*** Block opens ***
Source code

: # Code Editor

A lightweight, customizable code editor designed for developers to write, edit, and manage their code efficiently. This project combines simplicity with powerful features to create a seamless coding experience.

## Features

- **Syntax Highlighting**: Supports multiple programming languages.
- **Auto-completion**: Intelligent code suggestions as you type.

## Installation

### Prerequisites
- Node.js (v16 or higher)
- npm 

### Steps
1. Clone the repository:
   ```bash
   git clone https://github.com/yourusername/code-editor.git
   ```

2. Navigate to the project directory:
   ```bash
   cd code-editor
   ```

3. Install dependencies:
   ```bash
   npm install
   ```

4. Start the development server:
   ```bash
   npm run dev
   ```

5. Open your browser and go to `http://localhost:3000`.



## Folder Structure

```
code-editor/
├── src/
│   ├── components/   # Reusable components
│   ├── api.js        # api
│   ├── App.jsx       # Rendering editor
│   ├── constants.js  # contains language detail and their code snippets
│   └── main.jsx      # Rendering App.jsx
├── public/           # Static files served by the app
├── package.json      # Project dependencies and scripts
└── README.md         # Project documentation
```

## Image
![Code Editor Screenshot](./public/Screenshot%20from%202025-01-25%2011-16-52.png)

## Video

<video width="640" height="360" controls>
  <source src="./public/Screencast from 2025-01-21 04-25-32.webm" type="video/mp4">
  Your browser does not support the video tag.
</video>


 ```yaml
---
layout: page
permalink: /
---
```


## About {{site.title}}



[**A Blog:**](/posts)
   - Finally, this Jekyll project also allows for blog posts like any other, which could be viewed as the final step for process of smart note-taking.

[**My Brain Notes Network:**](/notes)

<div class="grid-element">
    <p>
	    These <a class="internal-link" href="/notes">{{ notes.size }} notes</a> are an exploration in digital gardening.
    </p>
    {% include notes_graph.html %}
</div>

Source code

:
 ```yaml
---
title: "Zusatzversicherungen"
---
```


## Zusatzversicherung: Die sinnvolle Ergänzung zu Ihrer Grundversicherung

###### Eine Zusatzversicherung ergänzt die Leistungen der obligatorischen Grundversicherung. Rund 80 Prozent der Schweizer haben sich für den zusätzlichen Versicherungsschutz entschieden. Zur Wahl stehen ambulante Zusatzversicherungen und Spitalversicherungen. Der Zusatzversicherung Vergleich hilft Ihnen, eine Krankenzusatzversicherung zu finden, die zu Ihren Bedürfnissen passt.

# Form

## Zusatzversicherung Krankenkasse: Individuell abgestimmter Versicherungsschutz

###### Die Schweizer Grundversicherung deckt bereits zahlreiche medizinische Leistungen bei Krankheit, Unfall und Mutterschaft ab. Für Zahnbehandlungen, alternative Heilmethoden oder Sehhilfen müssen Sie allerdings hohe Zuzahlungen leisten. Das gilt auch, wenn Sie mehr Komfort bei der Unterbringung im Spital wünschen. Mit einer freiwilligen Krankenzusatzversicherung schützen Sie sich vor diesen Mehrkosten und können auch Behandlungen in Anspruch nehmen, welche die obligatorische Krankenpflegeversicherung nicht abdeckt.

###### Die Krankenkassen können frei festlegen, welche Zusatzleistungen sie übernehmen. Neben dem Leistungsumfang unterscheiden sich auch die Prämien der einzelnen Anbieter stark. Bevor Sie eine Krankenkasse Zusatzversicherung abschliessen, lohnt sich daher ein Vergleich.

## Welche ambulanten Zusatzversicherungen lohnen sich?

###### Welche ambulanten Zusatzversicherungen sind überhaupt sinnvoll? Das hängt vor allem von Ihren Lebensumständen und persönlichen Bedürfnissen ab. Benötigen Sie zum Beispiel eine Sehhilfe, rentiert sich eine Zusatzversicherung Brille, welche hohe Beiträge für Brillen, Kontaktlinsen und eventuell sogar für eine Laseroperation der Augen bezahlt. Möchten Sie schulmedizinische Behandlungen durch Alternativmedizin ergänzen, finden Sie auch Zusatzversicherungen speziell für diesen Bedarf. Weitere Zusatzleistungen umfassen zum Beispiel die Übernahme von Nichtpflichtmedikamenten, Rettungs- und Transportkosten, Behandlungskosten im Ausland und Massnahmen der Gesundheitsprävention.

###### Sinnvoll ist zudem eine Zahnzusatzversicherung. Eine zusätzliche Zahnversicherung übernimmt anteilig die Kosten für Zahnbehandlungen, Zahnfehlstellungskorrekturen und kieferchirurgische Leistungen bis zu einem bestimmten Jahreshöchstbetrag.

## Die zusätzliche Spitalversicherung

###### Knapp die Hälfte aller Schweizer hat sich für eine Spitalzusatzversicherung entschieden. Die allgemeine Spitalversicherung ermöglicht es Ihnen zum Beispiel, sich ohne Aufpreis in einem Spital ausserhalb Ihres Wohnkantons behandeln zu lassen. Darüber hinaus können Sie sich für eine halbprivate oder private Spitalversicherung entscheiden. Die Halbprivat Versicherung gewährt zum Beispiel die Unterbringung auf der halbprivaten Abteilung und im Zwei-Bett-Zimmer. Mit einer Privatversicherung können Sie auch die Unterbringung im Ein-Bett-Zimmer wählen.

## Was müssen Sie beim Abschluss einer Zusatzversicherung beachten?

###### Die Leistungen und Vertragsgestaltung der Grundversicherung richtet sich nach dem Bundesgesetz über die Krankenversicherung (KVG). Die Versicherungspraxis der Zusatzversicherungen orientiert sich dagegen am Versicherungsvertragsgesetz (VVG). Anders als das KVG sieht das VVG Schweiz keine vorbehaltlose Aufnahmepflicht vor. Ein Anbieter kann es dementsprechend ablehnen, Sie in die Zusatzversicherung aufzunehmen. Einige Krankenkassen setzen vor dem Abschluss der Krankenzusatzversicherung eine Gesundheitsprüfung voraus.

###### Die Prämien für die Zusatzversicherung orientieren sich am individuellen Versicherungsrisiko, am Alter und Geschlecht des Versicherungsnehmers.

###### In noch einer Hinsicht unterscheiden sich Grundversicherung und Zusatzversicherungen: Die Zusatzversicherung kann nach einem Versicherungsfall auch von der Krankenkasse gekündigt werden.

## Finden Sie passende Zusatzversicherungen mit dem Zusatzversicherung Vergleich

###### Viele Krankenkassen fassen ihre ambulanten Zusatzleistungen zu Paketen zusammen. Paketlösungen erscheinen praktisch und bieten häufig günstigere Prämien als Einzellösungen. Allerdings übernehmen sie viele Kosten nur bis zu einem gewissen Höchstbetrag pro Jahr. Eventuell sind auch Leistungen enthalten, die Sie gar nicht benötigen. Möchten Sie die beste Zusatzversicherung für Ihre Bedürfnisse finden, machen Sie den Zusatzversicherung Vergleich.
*** Block closes ***
● **What you should do**: From the first line of the data above to the line containing "- Finally, this", repeat everything exactly and add nothing.

● **Answer**:
Source code

: # Code Editor

A lightweight, customizable code editor designed for developers to write, edit, and manage their code efficiently. This project combines simplicity with powerful features to create a seamless coding experience.

## Features

- **Syntax Highlighting**: Supports multiple programming languages.
- **Auto-completion**: Intelligent code suggestions as you type.

## Installation

### Prerequisites
- Node.js (v16 or higher)
- npm 

### Steps
1. Clone the repository:
   ```bash
   git clone https://github.com/yourusername/code-editor.git
   ```

2. Navigate to the project directory:
   ```bash
   cd code-editor
   ```

3. Install dependencies:
   ```bash
   npm install
   ```

4. Start the development server:
   ```bash
   npm run dev
   ```

5. Open your browser and go to `http://localhost:3000`.



## Folder Structure

```
code-editor/
├── src/
│   ├── components/   # Reusable components
│   ├── api.js        # api
│   ├── App.jsx       # Rendering editor
│   ├── constants.js  # contains language detail and their code snippets
│   └── main.jsx      # Rendering App.jsx
├── public/           # Static files served by the app
├── package.json      # Project dependencies and scripts
└── README.md         # Project documentation
```

## Image
![Code Editor Screenshot](./public/Screenshot%20from%202025-01-25%2011-16-52.png)

## Video

<video width="640" height="360" controls>
  <source src="./public/Screencast from 2025-01-21 04-25-32.webm" type="video/mp4">
  Your browser does not support the video tag.
</video>


 ```yaml
---
layout: page
permalink: /
---
```


## About {{site.title}}



[**A Blog:**](/posts)
   - Finally, this Jekyll project also allows for blog posts like any other, which could be viewed as the final step for process of smart note-taking.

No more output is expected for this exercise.